-- Work instructions --
From the data underneath, reproduce exactly the stretch that begins at the line with "- Process Scheduling: Schedule" and ends after the line with "- ReadProcessesFromFile: Reads".

-- Data for processing --
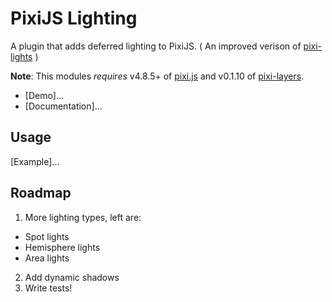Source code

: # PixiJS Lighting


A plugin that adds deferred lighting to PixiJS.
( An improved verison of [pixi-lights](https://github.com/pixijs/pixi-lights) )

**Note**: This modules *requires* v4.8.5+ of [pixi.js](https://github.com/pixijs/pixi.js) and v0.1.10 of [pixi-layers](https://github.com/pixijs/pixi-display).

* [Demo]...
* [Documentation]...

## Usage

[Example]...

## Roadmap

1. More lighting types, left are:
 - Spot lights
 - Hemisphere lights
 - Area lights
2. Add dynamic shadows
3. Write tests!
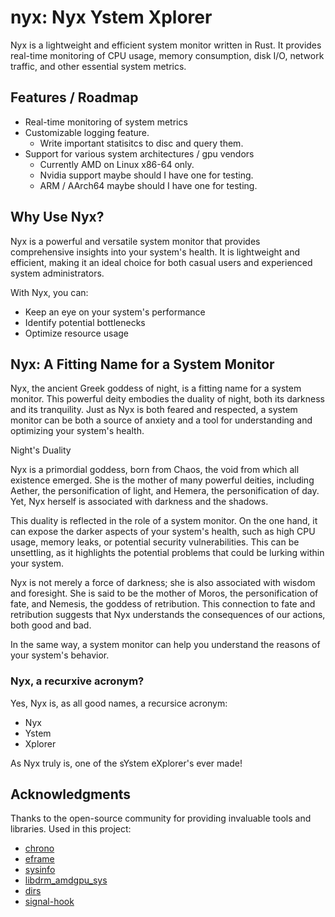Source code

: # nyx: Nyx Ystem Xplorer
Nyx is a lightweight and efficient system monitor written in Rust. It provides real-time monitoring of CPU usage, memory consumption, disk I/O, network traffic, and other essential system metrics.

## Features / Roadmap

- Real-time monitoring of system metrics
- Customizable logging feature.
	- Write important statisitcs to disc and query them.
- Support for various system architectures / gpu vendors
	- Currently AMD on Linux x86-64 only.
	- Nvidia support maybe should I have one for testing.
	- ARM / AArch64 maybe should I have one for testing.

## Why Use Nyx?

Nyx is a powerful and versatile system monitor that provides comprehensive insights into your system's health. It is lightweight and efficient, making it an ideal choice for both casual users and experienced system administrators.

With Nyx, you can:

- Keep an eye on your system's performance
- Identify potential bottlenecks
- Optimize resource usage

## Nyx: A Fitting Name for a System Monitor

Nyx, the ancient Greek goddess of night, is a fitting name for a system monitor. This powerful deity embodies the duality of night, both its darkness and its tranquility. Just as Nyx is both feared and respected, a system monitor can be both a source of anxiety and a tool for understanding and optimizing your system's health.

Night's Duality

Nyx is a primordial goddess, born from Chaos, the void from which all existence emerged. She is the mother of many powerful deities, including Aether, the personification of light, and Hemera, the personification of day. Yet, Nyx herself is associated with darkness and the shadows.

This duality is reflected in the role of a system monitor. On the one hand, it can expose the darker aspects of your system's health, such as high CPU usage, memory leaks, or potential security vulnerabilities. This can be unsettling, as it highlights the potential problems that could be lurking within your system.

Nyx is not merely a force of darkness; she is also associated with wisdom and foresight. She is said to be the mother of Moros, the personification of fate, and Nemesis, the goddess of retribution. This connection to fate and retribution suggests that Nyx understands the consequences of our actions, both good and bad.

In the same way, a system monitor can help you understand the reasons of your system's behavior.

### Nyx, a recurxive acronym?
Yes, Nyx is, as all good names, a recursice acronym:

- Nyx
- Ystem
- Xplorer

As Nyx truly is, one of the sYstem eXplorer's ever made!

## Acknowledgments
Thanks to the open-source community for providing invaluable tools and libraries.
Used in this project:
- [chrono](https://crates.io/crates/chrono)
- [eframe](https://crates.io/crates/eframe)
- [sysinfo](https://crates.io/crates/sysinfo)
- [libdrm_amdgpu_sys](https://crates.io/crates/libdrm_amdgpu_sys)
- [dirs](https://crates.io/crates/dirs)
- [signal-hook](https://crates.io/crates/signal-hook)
--
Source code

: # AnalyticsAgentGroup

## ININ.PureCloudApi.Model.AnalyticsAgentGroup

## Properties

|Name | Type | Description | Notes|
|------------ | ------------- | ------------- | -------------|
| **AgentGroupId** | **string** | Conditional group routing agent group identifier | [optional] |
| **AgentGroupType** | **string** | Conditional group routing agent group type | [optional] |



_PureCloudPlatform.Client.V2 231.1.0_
...
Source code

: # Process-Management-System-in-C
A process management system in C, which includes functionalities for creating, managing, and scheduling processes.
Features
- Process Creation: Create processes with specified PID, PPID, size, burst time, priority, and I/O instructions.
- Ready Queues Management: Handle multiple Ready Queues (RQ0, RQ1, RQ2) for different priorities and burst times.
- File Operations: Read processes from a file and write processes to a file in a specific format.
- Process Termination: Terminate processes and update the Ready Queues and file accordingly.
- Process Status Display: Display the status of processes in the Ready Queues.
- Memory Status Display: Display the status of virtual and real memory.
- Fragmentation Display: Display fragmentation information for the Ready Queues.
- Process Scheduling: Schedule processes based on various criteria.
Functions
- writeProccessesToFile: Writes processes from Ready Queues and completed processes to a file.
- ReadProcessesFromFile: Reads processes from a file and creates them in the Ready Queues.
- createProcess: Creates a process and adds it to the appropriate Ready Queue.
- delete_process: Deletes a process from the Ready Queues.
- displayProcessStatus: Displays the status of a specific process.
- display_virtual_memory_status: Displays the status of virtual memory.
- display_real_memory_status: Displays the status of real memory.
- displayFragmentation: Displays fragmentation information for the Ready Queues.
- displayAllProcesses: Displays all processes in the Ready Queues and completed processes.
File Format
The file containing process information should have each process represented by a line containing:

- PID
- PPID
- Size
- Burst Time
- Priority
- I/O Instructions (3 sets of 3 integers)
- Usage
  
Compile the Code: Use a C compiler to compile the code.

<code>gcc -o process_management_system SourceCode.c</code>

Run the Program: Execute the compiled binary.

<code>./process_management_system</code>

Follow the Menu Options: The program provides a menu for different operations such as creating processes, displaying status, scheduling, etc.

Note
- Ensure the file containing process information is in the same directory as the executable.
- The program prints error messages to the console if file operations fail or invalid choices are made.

-- Result --
- Process Scheduling: Schedule processes based on various criteria.
Functions
- writeProccessesToFile: Writes processes from Ready Queues and completed processes to a file.
- ReadProcessesFromFile: Reads processes from a file and creates them in the Ready Queues.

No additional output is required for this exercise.